- **Task to complete**
With the pictures excluded, reproduce all of the data exactly.

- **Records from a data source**
********************

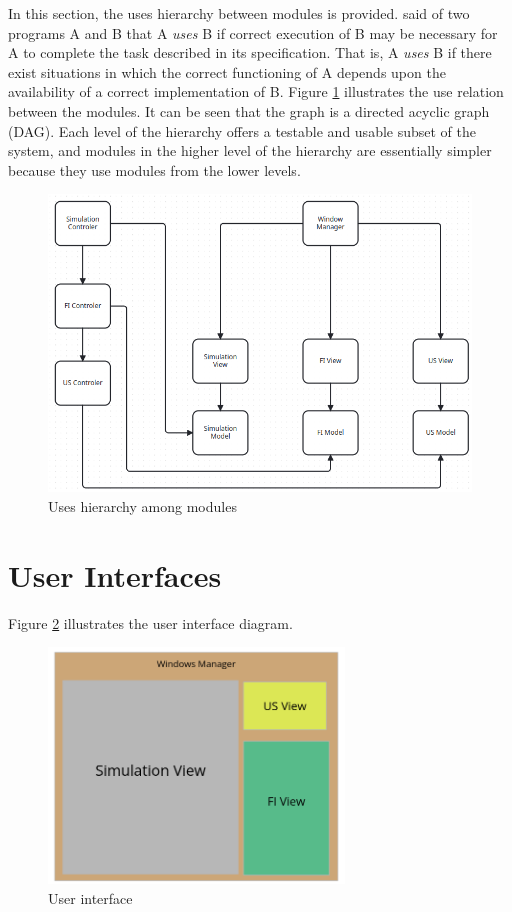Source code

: \documentclass[12pt, titlepage]{article}
\begin{document}
In this section, the uses hierarchy between modules is
provided. \citet{Parnas1978} said of two programs A and B that A {\em uses} B if
correct execution of B may be necessary for A to complete the task described in
its specification. That is, A {\em uses} B if there exist situations in which
the correct functioning of A depends upon the availability of a correct
implementation of B.  Figure \ref{FigUH} illustrates the use relation between
the modules. It can be seen that the graph is a directed acyclic graph
(DAG). Each level of the hierarchy offers a testable and usable subset of the
system, and modules in the higher level of the hierarchy are essentially simpler
because they use modules from the lower levels.
\begin{figure}[H]
\centering
\includegraphics[width=1\textwidth]{UsesHierarchy.png}
\caption{Uses hierarchy among modules}
\label{FigUH}
\end{figure}

\section{User Interfaces}

Figure \ref{FigUI} illustrates the user interface diagram.

\begin{figure}[H]
  \centering
  \includegraphics[width=0.7\textwidth]{UI.png}
  \caption{User interface}
  \label{FigUI}
  \end{figure}
\end{document}
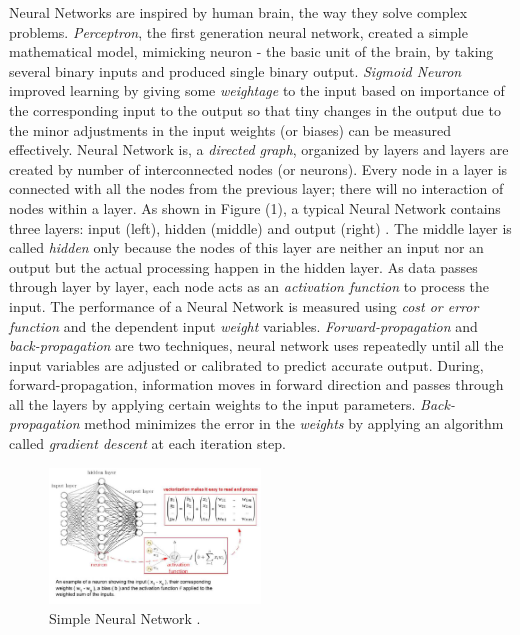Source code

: \documentclass[sigconf]{acmart}
\begin{document}
	Neural Networks are inspired by human brain, the way they solve complex problems. {\em Perceptron}, the first generation neural network, created a simple mathematical model, mimicking neuron - the basic unit of the brain, by taking several binary inputs and produced single binary output. {\em Sigmoid Neuron} improved learning by giving some {\em weightage} to the input based on importance of the corresponding input to the output so that tiny changes in the output due to the minor adjustments in the input weights (or biases) can be measured effectively. Neural Network is, a {\em directed graph}, organized by layers and layers are created by number of interconnected nodes (or neurons). Every node in a layer is connected with all the nodes from the previous layer; there will no interaction of nodes within a layer. As shown in Figure (1), a typical Neural Network contains three layers: input (left), hidden (middle) and output (right) \cite{Goodfellow2016}. The middle layer is called {\em hidden} only because the nodes of this layer are neither an input nor an output but the actual processing happen in the hidden layer. As data passes through layer by layer, each node acts as an {\em activation function} to process the input. The performance of a Neural Network is measured using {\em cost or error function} and the dependent input {\em weight} variables. {\em Forward-propagation} and {\em back-propagation} are two techniques, neural network uses repeatedly until all the input variables are adjusted or calibrated to predict accurate output. During, forward-propagation, information moves in forward direction and passes through all the layers by applying certain weights to the input parameters. {\em Back-propagation} method minimizes the error in the {\em weights} by applying an algorithm called {\em gradient descent} at each iteration step. 	


	\begin{figure}
		\centering
		\includegraphics[width=0.5\textwidth]{images/neuralnetwork}
		\caption{Simple Neural Network \cite{Goodfellow2016, Gupta2017}.} \label{fig:figure1} 
	\end{figure}
\end{document}
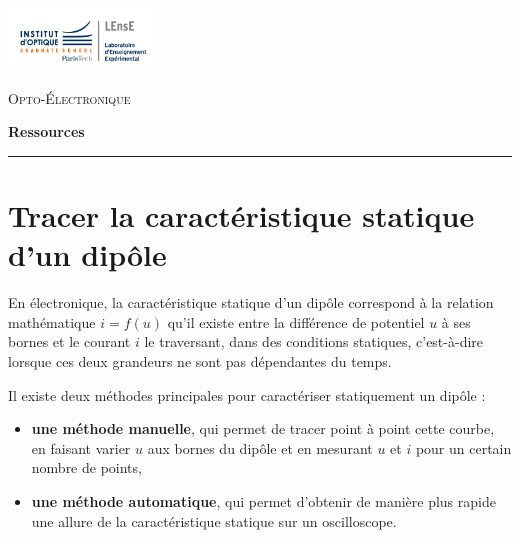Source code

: \newpage
\pagestyle{empty}

\begin{minipage}[c]{.25\linewidth}
	\includegraphics[width=4cm]{images/Logo-LEnsE.png}
\end{minipage} \hfill
\begin{minipage}[c]{.4\linewidth}

\begin{center}
\vspace{0.3cm}
{\Large \textsc{Opto-Électronique}}

\medskip

\textbf{\Large Ressources}

\end{center}
\end{minipage}\hfill

\vspace{0.5cm}

\noindent \rule{\linewidth}{1pt}
\section{Tracer la caractéristique statique d'un dipôle}
\label{ressource:CaracStat}



En électronique, la caractéristique statique d'un dipôle correspond à la relation mathématique $i=f(u)$ qu'il existe entre la différence de potentiel $u$ à ses bornes et le courant $i$ le traversant, dans des conditions statiques, c'est-à-dire lorsque ces deux grandeurs ne sont pas dépendantes du temps.

\medskip

Il existe deux méthodes principales pour caractériser statiquement un dipôle :

\begin{itemize}
	\item \textbf{une méthode manuelle}, qui permet de tracer point à point cette courbe, en faisant varier $u$ aux bornes du dipôle et en mesurant $u$ et $i$ pour un certain nombre de points,
	\item \textbf{une méthode automatique}, qui permet d'obtenir de manière plus rapide une allure de la caractéristique statique sur un oscilloscope.
\end{itemize}

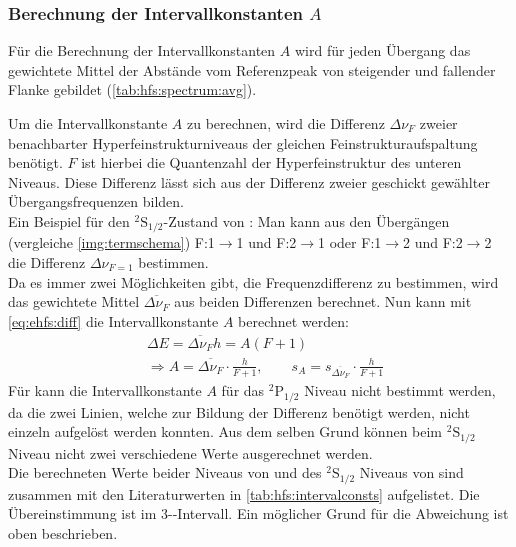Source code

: \subsubsection*{Berechnung der Intervallkonstanten $A$}
Für die Berechnung der Intervallkonstanten $A$ wird für jeden Übergang das gewichtete Mittel der Abstände vom Referenzpeak 
von steigender und fallender Flanke gebildet (\autoref{tab:hfs:spectrum:avg}).

Um die Intervallkonstante $A$ zu berechnen, wird die Differenz $\Delta \nu_F$ zweier benachbarter Hyperfeinstrukturniveaus der 
gleichen Feinstrukturaufspaltung benötigt. $F$ ist hierbei die Quantenzahl der Hyperfeinstruktur des unteren Niveaus. 
Diese Differenz lässt sich aus der Differenz zweier geschickt gewählter Übergangsfrequenzen bilden. \\
Ein Beispiel für den ${}^2\text{S}_{1/2}$-Zustand von : Man kann aus den Übergängen (vergleiche \autoref{img:termschema}) 
F:1$\to$1 und F:2$\to$1 oder F:1$\to$2 und F:2$\to$2 die Differenz $\Delta \nu_{F=1}$ bestimmen. \\
Da es immer zwei Möglichkeiten gibt, die Frequenzdifferenz zu bestimmen, wird das gewichtete Mittel $\overline{\Delta \nu_F}$ aus beiden Differenzen berechnet. Nun kann mit 
\autoref{eq:ehfs:diff} die Intervallkonstante $A$ berechnet werden:
\begin{equation}
    \begin{split}
        & \Delta E = \overline{\Delta \nu_F} h = A (F+1) \\
    	& \Rightarrow A = \overline{\Delta \nu_F} \cdot \frac{h}{F + 1}, \qquad s_A = s_{\overline{\Delta \nu_F}} \cdot \frac{h}{F + 1}
    \end{split}
\end{equation}
Für  kann die Intervallkonstante $A$ für das ${}^2\text{P}_{1/2}$ Niveau nicht bestimmt werden, da die zwei Linien, welche zur 
Bildung der Differenz benötigt werden, nicht einzeln aufgelöst werden konnten. Aus dem selben Grund können beim ${}^2\text{S}_{1/2}$ Niveau nicht 
zwei verschiedene Werte ausgerechnet werden.\\
Die berechneten Werte beider Niveaus von  und des ${}^2\text{S}_{1/2}$ Niveaus von  sind zusammen mit den 
Literaturwerten \cite{manual} in \autoref{tab:hfs:intervalconsts} aufgelistet. 
Die Übereinstimmung ist im 3-\textsigma-Intervall. Ein möglicher Grund für die Abweichung ist oben beschrieben.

********************

- **Solution to the exercise**
Source code

: \documentclass[12pt, titlepage]{article}
\begin{document}
In this section, the uses hierarchy between modules is
provided. \citet{Parnas1978} said of two programs A and B that A {\em uses} B if
correct execution of B may be necessary for A to complete the task described in
its specification. That is, A {\em uses} B if there exist situations in which
the correct functioning of A depends upon the availability of a correct
implementation of B.  Figure \ref{FigUH} illustrates the use relation between
the modules. It can be seen that the graph is a directed acyclic graph
(DAG). Each level of the hierarchy offers a testable and usable subset of the
system, and modules in the higher level of the hierarchy are essentially simpler
because they use modules from the lower levels.
\begin{figure}[H]
\centering
\includegraphics[width=1\textwidth]{UsesHierarchy.png}
\caption{Uses hierarchy among modules}
\label{FigUH}
\end{figure}

\section{User Interfaces}

Figure \ref{FigUI} illustrates the user interface diagram.

\begin{figure}[H]
  \centering
  \includegraphics[width=0.7\textwidth]{UI.png}
  \caption{User interface}
  \label{FigUI}
  \end{figure}
\end{document}
Source code

: \documentclass[sigconf]{acmart}
\begin{document}
	Neural Networks are inspired by human brain, the way they solve complex problems. {\em Perceptron}, the first generation neural network, created a simple mathematical model, mimicking neuron - the basic unit of the brain, by taking several binary inputs and produced single binary output. {\em Sigmoid Neuron} improved learning by giving some {\em weightage} to the input based on importance of the corresponding input to the output so that tiny changes in the output due to the minor adjustments in the input weights (or biases) can be measured effectively. Neural Network is, a {\em directed graph}, organized by layers and layers are created by number of interconnected nodes (or neurons). Every node in a layer is connected with all the nodes from the previous layer; there will no interaction of nodes within a layer. As shown in Figure (1), a typical Neural Network contains three layers: input (left), hidden (middle) and output (right) \cite{Goodfellow2016}. The middle layer is called {\em hidden} only because the nodes of this layer are neither an input nor an output but the actual processing happen in the hidden layer. As data passes through layer by layer, each node acts as an {\em activation function} to process the input. The performance of a Neural Network is measured using {\em cost or error function} and the dependent input {\em weight} variables. {\em Forward-propagation} and {\em back-propagation} are two techniques, neural network uses repeatedly until all the input variables are adjusted or calibrated to predict accurate output. During, forward-propagation, information moves in forward direction and passes through all the layers by applying certain weights to the input parameters. {\em Back-propagation} method minimizes the error in the {\em weights} by applying an algorithm called {\em gradient descent} at each iteration step. 	


	\begin{figure}
		\centering
		\includegraphics[width=0.5\textwidth]{images/neuralnetwork}
		\caption{Simple Neural Network \cite{Goodfellow2016, Gupta2017}.} \label{fig:figure1} 
	\end{figure}
\end{document}
Source code

: \newpage
\pagestyle{empty}

\begin{minipage}[c]{.25\linewidth}
	\includegraphics[width=4cm]{images/Logo-LEnsE.png}
\end{minipage} \hfill
\begin{minipage}[c]{.4\linewidth}

\begin{center}
\vspace{0.3cm}
{\Large \textsc{Opto-Électronique}}

\medskip

\textbf{\Large Ressources}

\end{center}
\end{minipage}\hfill

\vspace{0.5cm}

\noindent \rule{\linewidth}{1pt}
\section{Tracer la caractéristique statique d'un dipôle}
\label{ressource:CaracStat}



En électronique, la caractéristique statique d'un dipôle correspond à la relation mathématique $i=f(u)$ qu'il existe entre la différence de potentiel $u$ à ses bornes et le courant $i$ le traversant, dans des conditions statiques, c'est-à-dire lorsque ces deux grandeurs ne sont pas dépendantes du temps.

\medskip

Il existe deux méthodes principales pour caractériser statiquement un dipôle :

\begin{itemize}
	\item \textbf{une méthode manuelle}, qui permet de tracer point à point cette courbe, en faisant varier $u$ aux bornes du dipôle et en mesurant $u$ et $i$ pour un certain nombre de points,
	\item \textbf{une méthode automatique}, qui permet d'obtenir de manière plus rapide une allure de la caractéristique statique sur un oscilloscope.
\end{itemize}

Source code

: \subsubsection*{Berechnung der Intervallkonstanten $A$}
Für die Berechnung der Intervallkonstanten $A$ wird für jeden Übergang das gewichtete Mittel der Abstände vom Referenzpeak 
von steigender und fallender Flanke gebildet (\autoref{tab:hfs:spectrum:avg}).

Um die Intervallkonstante $A$ zu berechnen, wird die Differenz $\Delta \nu_F$ zweier benachbarter Hyperfeinstrukturniveaus der 
gleichen Feinstrukturaufspaltung benötigt. $F$ ist hierbei die Quantenzahl der Hyperfeinstruktur des unteren Niveaus. 
Diese Differenz lässt sich aus der Differenz zweier geschickt gewählter Übergangsfrequenzen bilden. \\
Ein Beispiel für den ${}^2\text{S}_{1/2}$-Zustand von : Man kann aus den Übergängen (vergleiche \autoref{img:termschema}) 
F:1$\to$1 und F:2$\to$1 oder F:1$\to$2 und F:2$\to$2 die Differenz $\Delta \nu_{F=1}$ bestimmen. \\
Da es immer zwei Möglichkeiten gibt, die Frequenzdifferenz zu bestimmen, wird das gewichtete Mittel $\overline{\Delta \nu_F}$ aus beiden Differenzen berechnet. Nun kann mit 
\autoref{eq:ehfs:diff} die Intervallkonstante $A$ berechnet werden:
\begin{equation}
    \begin{split}
        & \Delta E = \overline{\Delta \nu_F} h = A (F+1) \\
    	& \Rightarrow A = \overline{\Delta \nu_F} \cdot \frac{h}{F + 1}, \qquad s_A = s_{\overline{\Delta \nu_F}} \cdot \frac{h}{F + 1}
    \end{split}
\end{equation}
Für  kann die Intervallkonstante $A$ für das ${}^2\text{P}_{1/2}$ Niveau nicht bestimmt werden, da die zwei Linien, welche zur 
Bildung der Differenz benötigt werden, nicht einzeln aufgelöst werden konnten. Aus dem selben Grund können beim ${}^2\text{S}_{1/2}$ Niveau nicht 
zwei verschiedene Werte ausgerechnet werden.\\
Die berechneten Werte beider Niveaus von  und des ${}^2\text{S}_{1/2}$ Niveaus von  sind zusammen mit den 
Literaturwerten \cite{manual} in \autoref{tab:hfs:intervalconsts} aufgelistet. 
Die Übereinstimmung ist im 3-\textsigma-Intervall. Ein möglicher Grund für die Abweichung ist oben beschrieben.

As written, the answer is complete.